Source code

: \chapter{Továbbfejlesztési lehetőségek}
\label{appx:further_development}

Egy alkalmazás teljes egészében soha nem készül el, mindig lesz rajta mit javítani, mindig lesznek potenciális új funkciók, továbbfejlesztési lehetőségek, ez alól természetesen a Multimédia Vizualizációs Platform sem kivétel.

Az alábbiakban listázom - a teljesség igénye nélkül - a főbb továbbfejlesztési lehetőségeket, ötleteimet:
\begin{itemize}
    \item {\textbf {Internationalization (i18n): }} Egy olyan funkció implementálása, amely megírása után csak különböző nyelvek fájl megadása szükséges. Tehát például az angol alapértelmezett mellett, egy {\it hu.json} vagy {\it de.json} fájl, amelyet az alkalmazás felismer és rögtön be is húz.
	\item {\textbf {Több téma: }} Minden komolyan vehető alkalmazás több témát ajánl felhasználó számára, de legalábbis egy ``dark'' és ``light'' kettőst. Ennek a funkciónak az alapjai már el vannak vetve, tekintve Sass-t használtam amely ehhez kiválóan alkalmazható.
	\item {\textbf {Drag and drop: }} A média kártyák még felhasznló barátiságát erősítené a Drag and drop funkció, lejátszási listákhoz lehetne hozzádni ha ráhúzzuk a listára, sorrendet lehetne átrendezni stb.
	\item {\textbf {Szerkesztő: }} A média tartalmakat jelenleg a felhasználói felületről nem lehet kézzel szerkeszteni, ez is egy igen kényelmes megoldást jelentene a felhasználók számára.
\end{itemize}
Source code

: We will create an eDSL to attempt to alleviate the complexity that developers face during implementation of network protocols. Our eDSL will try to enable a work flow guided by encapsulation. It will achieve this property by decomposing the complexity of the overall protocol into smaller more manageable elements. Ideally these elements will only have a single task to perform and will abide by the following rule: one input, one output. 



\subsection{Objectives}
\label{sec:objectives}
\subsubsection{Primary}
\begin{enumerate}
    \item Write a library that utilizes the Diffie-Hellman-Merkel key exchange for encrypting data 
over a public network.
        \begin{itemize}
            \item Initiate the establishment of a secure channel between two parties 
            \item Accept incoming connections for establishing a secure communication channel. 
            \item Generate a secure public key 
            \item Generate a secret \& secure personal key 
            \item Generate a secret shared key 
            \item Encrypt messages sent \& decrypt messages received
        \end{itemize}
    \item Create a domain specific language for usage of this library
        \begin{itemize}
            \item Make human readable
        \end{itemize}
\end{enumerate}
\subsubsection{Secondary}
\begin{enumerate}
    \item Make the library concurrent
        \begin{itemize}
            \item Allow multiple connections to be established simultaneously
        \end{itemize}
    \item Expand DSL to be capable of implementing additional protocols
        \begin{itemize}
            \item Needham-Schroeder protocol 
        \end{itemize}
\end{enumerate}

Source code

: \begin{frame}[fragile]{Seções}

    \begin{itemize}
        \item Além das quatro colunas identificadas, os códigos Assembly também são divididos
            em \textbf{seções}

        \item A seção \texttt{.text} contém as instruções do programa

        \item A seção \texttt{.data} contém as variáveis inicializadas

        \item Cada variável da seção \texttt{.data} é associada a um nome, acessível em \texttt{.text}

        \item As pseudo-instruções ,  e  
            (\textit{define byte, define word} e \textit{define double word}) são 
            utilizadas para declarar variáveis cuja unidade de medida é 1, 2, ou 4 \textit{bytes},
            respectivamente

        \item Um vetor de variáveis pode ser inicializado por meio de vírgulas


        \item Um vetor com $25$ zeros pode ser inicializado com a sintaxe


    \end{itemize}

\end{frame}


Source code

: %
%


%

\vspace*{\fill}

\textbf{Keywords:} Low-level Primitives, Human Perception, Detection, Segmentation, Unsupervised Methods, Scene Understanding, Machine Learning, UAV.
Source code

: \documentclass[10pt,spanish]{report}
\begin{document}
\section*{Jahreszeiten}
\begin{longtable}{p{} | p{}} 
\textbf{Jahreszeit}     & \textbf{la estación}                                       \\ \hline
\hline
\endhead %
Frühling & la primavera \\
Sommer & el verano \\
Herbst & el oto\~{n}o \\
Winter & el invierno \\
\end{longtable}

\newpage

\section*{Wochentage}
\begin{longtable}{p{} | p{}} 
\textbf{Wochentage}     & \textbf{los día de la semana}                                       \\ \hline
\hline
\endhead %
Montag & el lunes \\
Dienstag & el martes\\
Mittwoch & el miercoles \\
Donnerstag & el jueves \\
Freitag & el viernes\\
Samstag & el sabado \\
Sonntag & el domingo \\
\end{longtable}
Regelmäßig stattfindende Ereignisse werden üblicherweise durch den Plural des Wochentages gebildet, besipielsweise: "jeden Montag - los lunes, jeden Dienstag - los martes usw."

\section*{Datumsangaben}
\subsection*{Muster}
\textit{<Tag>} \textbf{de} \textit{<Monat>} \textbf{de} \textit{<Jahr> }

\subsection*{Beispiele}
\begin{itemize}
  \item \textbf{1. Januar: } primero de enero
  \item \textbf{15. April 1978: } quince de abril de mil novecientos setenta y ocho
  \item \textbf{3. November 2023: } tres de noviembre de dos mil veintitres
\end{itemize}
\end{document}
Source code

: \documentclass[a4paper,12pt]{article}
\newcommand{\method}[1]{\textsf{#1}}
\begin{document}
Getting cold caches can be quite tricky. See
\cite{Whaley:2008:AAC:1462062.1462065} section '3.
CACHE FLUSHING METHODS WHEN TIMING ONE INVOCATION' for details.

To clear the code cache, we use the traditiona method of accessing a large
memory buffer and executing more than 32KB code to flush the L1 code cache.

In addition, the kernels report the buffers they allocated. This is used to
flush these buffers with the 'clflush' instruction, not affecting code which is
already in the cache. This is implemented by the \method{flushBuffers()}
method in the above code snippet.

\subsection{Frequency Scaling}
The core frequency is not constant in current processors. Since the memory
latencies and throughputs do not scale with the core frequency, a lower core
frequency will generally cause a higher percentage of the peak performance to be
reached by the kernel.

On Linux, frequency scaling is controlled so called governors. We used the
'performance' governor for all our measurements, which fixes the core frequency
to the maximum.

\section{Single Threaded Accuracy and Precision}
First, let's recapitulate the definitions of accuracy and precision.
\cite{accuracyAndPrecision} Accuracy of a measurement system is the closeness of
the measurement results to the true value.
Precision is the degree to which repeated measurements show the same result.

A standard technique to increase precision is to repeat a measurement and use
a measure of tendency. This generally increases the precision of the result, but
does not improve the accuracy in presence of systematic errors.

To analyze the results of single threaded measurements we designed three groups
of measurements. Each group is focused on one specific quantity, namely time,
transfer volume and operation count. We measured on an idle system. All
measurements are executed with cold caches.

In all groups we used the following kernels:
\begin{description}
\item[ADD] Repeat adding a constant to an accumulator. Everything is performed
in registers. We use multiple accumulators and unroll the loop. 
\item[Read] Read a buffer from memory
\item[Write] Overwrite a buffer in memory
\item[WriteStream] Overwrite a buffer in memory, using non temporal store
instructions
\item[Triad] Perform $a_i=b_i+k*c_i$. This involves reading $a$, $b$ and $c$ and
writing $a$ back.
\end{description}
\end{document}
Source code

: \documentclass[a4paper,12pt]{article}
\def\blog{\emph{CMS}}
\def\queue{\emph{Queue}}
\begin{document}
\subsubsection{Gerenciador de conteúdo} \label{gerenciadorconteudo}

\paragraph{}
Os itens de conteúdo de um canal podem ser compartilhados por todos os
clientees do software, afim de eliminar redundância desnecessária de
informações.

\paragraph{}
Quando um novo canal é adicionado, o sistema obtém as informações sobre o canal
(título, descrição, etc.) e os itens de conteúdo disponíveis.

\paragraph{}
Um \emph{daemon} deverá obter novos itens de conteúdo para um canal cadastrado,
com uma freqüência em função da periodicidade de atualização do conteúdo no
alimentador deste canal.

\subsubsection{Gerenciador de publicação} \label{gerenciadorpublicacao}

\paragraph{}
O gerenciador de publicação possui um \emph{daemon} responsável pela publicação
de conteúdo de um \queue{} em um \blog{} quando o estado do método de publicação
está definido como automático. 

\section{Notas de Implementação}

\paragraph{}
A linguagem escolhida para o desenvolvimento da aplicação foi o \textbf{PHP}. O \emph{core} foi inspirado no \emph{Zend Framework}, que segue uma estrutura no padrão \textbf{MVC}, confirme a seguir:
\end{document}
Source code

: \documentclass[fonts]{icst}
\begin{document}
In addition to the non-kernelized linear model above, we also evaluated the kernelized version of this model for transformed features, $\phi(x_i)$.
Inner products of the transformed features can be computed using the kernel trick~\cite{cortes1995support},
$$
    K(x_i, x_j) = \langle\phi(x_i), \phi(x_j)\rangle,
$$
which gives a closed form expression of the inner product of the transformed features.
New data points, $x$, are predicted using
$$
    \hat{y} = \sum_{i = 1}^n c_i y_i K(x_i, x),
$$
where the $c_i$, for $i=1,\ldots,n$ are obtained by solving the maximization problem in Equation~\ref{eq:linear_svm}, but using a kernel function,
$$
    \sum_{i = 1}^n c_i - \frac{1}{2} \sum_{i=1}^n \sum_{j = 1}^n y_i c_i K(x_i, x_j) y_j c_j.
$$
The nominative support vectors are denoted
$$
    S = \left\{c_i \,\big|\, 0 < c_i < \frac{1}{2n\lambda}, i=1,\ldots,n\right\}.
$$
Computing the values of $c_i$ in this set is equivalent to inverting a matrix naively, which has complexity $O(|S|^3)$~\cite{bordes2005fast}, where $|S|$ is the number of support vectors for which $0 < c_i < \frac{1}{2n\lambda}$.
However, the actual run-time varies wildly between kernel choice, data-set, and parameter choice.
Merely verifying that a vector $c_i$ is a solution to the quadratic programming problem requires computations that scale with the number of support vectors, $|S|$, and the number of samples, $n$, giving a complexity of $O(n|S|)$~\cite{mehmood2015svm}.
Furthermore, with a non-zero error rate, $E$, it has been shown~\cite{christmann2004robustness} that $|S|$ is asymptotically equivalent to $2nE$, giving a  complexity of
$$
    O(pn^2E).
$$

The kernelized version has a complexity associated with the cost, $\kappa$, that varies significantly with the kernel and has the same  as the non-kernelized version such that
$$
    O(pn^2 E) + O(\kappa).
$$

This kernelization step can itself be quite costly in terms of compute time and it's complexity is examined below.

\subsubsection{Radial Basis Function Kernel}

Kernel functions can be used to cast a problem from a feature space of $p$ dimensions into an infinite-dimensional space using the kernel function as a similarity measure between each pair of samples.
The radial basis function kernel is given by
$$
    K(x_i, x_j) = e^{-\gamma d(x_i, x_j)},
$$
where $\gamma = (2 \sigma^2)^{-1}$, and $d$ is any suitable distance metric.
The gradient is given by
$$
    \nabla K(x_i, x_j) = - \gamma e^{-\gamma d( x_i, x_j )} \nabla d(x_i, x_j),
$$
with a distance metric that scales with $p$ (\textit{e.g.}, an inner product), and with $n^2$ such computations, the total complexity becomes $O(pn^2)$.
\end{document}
○ ○ ○
- **Description of the task**
Using the records above, copy word for word the line with "(título, descrição, etc.)", the line with "método de publicação", and every line between them.

- **Response to this task**
(título, descrição, etc.) e os itens de conteúdo disponíveis.

\paragraph{}
Um \emph{daemon} deverá obter novos itens de conteúdo para um canal cadastrado,
com uma freqüência em função da periodicidade de atualização do conteúdo no
alimentador deste canal.

\subsubsection{Gerenciador de publicação} \label{gerenciadorpublicacao}

\paragraph{}
O gerenciador de publicação possui um \emph{daemon} responsável pela publicação
de conteúdo de um \queue{} em um \blog{} quando o estado do método de publicação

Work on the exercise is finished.